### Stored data
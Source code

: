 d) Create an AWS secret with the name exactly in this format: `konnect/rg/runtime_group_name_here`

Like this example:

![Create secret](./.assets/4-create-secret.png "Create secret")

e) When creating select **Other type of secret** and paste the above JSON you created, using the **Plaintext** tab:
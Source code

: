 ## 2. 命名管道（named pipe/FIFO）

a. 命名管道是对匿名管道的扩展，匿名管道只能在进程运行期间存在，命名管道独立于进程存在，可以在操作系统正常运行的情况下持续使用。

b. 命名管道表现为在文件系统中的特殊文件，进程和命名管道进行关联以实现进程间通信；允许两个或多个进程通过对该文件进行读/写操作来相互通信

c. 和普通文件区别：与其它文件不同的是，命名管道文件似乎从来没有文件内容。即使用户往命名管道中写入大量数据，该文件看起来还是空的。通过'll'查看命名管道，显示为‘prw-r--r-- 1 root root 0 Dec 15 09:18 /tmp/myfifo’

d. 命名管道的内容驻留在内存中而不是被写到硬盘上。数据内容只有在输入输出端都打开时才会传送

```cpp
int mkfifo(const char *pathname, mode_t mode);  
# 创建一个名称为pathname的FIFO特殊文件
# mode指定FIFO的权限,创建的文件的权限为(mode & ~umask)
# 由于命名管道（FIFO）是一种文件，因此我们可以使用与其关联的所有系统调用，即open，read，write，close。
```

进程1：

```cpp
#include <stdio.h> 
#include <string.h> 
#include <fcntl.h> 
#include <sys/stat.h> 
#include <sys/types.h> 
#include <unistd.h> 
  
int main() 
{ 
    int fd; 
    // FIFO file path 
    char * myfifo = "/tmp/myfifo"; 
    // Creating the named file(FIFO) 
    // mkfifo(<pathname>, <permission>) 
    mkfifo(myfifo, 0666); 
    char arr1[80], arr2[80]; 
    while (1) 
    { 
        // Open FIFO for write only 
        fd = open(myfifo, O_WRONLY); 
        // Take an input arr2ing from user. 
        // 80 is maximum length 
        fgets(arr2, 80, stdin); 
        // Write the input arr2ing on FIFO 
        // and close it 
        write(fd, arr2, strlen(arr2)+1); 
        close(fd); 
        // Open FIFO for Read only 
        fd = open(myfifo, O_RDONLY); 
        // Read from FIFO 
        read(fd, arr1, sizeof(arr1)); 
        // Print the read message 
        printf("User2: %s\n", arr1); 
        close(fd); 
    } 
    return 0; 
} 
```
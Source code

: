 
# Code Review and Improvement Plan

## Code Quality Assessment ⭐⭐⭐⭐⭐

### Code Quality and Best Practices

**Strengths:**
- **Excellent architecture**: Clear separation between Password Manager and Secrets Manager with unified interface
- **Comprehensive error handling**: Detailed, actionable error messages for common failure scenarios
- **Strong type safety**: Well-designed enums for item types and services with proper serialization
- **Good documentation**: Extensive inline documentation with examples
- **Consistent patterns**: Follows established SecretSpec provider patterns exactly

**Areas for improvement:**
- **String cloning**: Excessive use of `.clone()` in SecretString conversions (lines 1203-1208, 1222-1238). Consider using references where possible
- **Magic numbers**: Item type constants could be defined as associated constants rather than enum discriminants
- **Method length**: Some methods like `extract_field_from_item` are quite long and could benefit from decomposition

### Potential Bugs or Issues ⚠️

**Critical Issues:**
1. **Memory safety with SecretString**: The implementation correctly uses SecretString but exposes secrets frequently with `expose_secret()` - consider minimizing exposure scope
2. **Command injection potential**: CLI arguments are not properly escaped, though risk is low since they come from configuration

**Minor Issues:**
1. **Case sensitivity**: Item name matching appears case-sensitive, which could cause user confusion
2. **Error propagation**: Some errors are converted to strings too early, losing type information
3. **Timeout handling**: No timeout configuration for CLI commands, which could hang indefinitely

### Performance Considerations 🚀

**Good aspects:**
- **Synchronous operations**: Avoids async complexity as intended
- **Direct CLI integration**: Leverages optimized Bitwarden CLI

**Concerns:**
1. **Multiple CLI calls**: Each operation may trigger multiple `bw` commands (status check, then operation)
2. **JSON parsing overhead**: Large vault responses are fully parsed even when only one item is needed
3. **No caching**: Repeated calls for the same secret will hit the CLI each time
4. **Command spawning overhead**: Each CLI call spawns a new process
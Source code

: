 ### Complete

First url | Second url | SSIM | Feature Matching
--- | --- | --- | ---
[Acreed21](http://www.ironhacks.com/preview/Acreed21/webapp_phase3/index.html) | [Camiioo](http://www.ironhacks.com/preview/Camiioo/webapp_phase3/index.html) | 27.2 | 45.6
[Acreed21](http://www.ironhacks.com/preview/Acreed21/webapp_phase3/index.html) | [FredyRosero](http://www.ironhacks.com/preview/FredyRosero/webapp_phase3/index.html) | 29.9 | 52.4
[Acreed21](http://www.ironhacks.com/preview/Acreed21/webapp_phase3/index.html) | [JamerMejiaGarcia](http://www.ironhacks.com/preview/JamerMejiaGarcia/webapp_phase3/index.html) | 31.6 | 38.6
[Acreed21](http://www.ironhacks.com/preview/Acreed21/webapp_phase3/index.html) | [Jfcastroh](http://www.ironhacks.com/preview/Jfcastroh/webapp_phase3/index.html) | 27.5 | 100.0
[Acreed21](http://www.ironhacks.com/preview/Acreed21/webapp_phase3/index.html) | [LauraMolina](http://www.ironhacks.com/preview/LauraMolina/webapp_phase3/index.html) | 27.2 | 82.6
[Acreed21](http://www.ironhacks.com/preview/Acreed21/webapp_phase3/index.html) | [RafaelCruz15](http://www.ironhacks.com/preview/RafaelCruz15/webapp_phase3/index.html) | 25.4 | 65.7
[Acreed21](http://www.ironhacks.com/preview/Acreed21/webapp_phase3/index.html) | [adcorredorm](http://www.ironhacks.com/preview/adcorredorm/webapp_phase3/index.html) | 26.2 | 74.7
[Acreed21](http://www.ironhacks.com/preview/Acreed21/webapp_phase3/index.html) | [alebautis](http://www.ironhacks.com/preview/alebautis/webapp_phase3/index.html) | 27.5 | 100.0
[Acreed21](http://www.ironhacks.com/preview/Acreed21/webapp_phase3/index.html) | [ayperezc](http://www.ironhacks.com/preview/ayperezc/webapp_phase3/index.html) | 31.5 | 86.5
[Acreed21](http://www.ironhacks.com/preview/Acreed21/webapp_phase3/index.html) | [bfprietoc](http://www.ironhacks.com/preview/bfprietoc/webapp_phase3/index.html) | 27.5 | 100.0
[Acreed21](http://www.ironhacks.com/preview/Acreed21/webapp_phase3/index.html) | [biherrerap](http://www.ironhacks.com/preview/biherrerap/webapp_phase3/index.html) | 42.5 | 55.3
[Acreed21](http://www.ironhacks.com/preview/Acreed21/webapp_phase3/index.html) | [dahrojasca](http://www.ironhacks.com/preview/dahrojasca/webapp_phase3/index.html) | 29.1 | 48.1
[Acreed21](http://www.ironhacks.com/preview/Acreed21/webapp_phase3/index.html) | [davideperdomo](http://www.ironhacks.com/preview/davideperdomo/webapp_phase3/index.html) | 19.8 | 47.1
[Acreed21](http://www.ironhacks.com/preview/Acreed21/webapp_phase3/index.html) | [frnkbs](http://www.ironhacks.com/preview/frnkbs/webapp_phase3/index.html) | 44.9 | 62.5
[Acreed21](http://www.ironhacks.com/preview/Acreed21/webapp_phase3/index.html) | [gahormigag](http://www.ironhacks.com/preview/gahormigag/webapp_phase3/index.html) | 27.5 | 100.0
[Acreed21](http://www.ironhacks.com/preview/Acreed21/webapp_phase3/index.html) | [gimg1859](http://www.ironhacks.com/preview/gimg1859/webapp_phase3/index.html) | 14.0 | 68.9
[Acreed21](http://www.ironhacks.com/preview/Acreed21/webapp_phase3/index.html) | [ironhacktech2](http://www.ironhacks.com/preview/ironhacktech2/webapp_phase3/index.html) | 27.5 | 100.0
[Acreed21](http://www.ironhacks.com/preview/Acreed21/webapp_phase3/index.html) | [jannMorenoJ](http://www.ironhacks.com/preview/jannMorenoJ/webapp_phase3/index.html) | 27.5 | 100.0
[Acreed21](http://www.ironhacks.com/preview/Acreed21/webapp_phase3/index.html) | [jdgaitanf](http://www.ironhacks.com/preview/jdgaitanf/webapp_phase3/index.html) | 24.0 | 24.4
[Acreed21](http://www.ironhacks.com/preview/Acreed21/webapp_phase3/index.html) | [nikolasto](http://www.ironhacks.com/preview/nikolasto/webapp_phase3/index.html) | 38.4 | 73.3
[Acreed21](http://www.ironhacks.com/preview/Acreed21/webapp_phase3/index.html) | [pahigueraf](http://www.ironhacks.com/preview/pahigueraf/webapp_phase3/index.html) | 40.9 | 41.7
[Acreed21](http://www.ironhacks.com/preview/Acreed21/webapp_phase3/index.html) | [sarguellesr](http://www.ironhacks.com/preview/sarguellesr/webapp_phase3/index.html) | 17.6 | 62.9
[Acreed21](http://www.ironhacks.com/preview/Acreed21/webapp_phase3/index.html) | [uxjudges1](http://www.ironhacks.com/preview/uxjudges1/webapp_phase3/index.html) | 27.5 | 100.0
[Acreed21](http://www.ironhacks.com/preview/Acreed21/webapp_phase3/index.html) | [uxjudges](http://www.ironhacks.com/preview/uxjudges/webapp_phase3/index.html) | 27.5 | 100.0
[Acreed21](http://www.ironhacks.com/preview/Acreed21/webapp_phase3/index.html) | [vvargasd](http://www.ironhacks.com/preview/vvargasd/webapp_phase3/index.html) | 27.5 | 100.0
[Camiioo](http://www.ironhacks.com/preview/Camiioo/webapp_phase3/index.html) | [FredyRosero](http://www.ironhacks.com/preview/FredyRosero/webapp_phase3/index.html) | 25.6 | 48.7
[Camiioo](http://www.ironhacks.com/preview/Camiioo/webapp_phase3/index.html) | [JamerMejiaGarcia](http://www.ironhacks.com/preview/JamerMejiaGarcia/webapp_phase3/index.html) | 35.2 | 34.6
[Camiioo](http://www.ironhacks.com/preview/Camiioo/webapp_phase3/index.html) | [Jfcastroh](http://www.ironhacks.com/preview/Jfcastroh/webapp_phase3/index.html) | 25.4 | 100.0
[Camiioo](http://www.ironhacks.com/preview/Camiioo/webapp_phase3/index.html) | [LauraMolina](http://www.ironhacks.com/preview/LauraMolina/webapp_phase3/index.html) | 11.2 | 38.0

### DIRECTIONS
From the records above, how many lines include the word "which"? Only the number is wanted.

### ANSWER TO THIS TASK
2